Sintesi dei risultati Italiani  

1. Governance della privacy.

1/5 delle regioni non ha ancora adottato una procedura interna per la gestione dei dati personali nell’organizzazione o non l’ha applicata correttamente nelle attività quotidiane. Quasi tutte, però, hanno incaricato una o più persone competenti in materia di governance e gestione della protezione dei dati personali, a un livello gerarchico sufficientemente elevato nell’organizzazione.

2. Formazione, monitoraggio e consapevolezza.

La maggior parte delle regioni e delle società in-house riconoscono l’importanza di un’adeguata formazione dei dipendenti in materia di protezione dei dati personali. Nel 40% dei casi, però, le organizzazioni non hanno posto in essere alcun monitoraggio in merito all’attuazione di corrette pratiche nel trattamento dei dati personali.

3. Trasparenza 

E’ garantita un’adeguata trasparenza nel trattamento dei dati, attraverso specifiche informative agli interessati sul trattamento dei dati personali.
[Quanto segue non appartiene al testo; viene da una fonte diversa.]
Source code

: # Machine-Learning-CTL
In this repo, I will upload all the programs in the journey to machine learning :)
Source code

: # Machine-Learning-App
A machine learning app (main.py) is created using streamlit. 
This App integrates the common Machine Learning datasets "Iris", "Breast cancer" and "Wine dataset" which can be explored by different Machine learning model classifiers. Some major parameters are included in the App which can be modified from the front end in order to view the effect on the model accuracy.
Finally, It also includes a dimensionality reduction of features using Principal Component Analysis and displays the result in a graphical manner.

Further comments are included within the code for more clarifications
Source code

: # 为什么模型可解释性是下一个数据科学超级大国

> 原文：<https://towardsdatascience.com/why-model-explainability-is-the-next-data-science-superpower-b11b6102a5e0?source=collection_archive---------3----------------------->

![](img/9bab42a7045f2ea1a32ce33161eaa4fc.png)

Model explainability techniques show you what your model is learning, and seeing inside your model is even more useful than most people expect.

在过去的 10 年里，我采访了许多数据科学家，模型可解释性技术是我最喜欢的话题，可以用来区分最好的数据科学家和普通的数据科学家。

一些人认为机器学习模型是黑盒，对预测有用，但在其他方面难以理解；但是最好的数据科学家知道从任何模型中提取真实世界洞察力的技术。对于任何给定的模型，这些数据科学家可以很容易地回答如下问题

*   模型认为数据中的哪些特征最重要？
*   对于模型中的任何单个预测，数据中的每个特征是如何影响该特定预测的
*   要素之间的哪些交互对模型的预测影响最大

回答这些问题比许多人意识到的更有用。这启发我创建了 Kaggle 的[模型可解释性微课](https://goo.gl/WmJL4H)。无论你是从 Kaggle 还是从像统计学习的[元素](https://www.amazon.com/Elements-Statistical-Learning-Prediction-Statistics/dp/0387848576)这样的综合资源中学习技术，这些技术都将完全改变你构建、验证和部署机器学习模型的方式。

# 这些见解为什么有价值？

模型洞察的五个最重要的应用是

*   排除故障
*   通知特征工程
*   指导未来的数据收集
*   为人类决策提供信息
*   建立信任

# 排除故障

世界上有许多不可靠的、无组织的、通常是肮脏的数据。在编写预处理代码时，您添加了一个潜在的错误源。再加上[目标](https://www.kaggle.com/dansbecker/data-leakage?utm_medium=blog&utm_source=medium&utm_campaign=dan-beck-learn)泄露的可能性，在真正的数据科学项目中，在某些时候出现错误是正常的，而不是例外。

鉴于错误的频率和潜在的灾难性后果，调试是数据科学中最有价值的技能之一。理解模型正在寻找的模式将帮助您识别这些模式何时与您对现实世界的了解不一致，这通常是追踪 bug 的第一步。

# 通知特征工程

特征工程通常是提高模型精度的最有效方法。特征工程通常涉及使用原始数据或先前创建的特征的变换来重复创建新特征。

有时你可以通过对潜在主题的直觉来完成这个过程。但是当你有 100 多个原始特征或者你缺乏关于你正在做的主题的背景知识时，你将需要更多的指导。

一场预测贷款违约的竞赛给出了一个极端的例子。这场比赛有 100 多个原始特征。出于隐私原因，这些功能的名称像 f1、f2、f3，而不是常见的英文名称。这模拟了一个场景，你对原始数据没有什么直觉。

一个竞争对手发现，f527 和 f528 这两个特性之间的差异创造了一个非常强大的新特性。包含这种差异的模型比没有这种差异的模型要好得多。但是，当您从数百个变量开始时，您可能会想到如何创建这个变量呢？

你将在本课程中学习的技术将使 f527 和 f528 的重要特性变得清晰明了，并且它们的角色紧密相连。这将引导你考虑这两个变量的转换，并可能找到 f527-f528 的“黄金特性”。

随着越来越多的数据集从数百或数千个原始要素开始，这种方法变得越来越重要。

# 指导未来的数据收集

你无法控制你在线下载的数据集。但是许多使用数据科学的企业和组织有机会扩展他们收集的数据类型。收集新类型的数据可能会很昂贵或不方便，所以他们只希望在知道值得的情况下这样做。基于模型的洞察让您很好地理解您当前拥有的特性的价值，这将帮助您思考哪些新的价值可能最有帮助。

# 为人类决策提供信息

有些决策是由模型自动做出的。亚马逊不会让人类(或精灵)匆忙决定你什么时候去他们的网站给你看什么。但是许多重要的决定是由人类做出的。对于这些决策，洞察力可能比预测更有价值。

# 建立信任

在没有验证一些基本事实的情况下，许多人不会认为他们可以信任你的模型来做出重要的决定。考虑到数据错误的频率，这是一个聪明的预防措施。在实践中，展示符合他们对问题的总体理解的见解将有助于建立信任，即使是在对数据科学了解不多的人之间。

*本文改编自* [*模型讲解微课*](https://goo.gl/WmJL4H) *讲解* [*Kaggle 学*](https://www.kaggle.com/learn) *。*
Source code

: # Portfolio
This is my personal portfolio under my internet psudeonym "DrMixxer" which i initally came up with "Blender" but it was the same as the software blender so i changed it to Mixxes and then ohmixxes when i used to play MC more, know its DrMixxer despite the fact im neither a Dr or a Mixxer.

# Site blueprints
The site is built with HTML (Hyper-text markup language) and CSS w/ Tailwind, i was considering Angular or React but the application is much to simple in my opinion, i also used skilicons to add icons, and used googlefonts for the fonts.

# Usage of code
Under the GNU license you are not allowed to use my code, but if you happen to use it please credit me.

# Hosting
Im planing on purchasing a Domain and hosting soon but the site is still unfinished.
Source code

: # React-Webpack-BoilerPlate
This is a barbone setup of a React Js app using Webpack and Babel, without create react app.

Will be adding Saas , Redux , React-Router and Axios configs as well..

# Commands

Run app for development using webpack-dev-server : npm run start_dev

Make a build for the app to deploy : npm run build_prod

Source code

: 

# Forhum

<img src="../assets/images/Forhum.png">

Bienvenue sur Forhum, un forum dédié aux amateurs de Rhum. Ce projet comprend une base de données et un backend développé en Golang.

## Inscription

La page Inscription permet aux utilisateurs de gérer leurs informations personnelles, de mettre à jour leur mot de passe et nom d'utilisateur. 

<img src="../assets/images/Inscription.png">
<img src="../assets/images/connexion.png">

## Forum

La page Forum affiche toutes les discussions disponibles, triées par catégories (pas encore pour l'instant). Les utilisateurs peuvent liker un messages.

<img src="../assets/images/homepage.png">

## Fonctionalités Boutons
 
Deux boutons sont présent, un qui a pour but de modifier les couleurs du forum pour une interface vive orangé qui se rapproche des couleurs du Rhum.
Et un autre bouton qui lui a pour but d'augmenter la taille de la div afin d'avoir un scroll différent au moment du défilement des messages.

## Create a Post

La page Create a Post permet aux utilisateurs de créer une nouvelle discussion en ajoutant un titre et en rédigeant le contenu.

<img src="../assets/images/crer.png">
Tali informative, di solito, sono costantemente aggiornate e facilmente accessibili, sebbene alcune organizzazioni appaiono limitarsi a presentare la sola privacy policy del sito web.

4. Capacità di risposta e gestione degli incidenti di sicurezza 

E’ grave che il 24% delle società e il 48% delle Regioni non abbiano definito policy e procedure per la gestione delle richieste e dei reclami da parte degli interessati, o delle stesse Autorità.

Persistono ancora carenze in merito alla gestione degli incidenti di sicurezza “Data Breach” tanto che un quinto delle organizzazioni non ha ancora implementato una procedura di risposta agli incidenti di sicurezza che includa, tra l’altro, la notifica all’Autorità e, in caso di alto rischio per le libertà e i diritti degli interessati, anche la comunicazione a questi ultimi. 1/4 delle organizzazioni, inoltre, sembra non disporre di un registro per documentare le violazioni subite. 

5. Valutazione e monitoraggio dei rischi

Il 24% delle società in-house, ma addirittura il 58% delle Regioni, non hanno processi documentati per la valutazione dei rischi sulla protezione dei dati personali (DPIA), in relazione all’utilizzo di nuovi prodotti, tecnologie o servizi.

La maggior parte dei soggetti analizzati ha creato un registro dei trattamenti effettuati. Un quinto delle Regioni, però, dovrebbe fare uno sforzo maggiore per tenere traccia anche dei dati personali comunicati o trasmessi a terzi. 

 Sintesi dei risultati internazionali (analizzati 356 soggetti pubblici e privati in 18 paesi)

• Quasi il 75% degli organismi contattati, a prescindere dal settore o dal paese di attività, hanno designato un responsabile o una unità incaricati di garantire il rispetto delle norme in materia di protezione dei dati.
• Mentre si pone grande attenzione alla formazione del personale in materia di protezione dei dati, spesso non si provvede a un aggiornamento di tale formazione.
• Circa 1/4 degli organismi risultano privi di specifici programmi di autovalutazione o di monitoraggio interno delle norme in materia di protezione dei dati.
• Gli organismi che dispongono di programmi di monitoraggio interno segnalano in genere esempi di buone prassi, quali rilevamenti o indagini svolte con cadenza annuale e/o attività periodiche di autovalutazione.
• Oltre la metà dei soggetti presi in esame risulta disporre di procedure documentabili di risposta in caso di incidenti che riguardano la sicurezza dei dati, nonché di registrazioni aggiornate di tutti gli incidenti e le violazioni di sicurezza. Tuttavia, molti organismi non hanno ancora procedure atte a rispondere adeguatamente a questi eventi.